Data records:
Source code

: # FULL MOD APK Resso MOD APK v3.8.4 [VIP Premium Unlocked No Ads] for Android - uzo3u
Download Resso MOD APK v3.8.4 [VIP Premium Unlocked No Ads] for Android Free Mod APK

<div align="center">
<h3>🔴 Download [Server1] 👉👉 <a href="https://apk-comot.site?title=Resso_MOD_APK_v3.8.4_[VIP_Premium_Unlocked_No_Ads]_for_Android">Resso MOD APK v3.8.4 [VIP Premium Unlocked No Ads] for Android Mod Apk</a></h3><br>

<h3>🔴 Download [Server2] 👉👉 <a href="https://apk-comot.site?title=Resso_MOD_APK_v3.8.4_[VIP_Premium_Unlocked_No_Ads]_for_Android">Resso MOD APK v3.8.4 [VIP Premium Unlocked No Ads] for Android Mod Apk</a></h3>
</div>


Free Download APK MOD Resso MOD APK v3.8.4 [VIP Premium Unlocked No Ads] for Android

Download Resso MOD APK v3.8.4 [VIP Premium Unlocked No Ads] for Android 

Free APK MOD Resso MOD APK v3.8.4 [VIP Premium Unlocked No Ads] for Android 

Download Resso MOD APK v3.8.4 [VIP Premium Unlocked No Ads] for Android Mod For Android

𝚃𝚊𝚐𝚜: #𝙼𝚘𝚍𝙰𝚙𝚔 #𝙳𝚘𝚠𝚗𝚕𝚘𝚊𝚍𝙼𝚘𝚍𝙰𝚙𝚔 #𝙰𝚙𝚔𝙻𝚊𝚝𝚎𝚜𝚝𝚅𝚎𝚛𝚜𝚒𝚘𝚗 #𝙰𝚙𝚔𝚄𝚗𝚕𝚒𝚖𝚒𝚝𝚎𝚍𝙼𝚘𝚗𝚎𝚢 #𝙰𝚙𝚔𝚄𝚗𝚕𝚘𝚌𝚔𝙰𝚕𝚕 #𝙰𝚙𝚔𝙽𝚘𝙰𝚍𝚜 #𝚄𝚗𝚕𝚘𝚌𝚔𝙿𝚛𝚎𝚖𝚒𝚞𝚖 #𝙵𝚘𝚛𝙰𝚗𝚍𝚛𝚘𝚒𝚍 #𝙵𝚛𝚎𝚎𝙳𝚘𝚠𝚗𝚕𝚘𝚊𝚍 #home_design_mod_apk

*What is expected*
Exactly as they appear above, write out all of the lines.

*Reply*
Source code

: # FULL MOD APK Resso MOD APK v3.8.4 [VIP Premium Unlocked No Ads] for Android - uzo3u
Download Resso MOD APK v3.8.4 [VIP Premium Unlocked No Ads] for Android Free Mod APK

<div align="center">
<h3>🔴 Download [Server1] 👉👉 <a href="https://apk-comot.site?title=Resso_MOD_APK_v3.8.4_[VIP_Premium_Unlocked_No_Ads]_for_Android">Resso MOD APK v3.8.4 [VIP Premium Unlocked No Ads] for Android Mod Apk</a></h3><br>

<h3>🔴 Download [Server2] 👉👉 <a href="https://apk-comot.site?title=Resso_MOD_APK_v3.8.4_[VIP_Premium_Unlocked_No_Ads]_for_Android">Resso MOD APK v3.8.4 [VIP Premium Unlocked No Ads] for Android Mod Apk</a></h3>
</div>


Free Download APK MOD Resso MOD APK v3.8.4 [VIP Premium Unlocked No Ads] for Android

Download Resso MOD APK v3.8.4 [VIP Premium Unlocked No Ads] for Android 

Free APK MOD Resso MOD APK v3.8.4 [VIP Premium Unlocked No Ads] for Android 

Download Resso MOD APK v3.8.4 [VIP Premium Unlocked No Ads] for Android Mod For Android

𝚃𝚊𝚐𝚜: #𝙼𝚘𝚍𝙰𝚙𝚔 #𝙳𝚘𝚠𝚗𝚕𝚘𝚊𝚍𝙼𝚘𝚍𝙰𝚙𝚔 #𝙰𝚙𝚔𝙻𝚊𝚝𝚎𝚜𝚝𝚅𝚎𝚛𝚜𝚒𝚘𝚗 #𝙰𝚙𝚔𝚄𝚗𝚕𝚒𝚖𝚒𝚝𝚎𝚍𝙼𝚘𝚗𝚎𝚢 #𝙰𝚙𝚔𝚄𝚗𝚕𝚘𝚌𝚔𝙰𝚕𝚕 #𝙰𝚙𝚔𝙽𝚘𝙰𝚍𝚜 #𝚄𝚗𝚕𝚘𝚌𝚔𝙿𝚛𝚎𝚖𝚒𝚞𝚖 #𝙵𝚘𝚛𝙰𝚗𝚍𝚛𝚘𝚒𝚍 #𝙵𝚛𝚎𝚎𝙳𝚘𝚠𝚗𝚕𝚘𝚊𝚍 #home_design_mod_apk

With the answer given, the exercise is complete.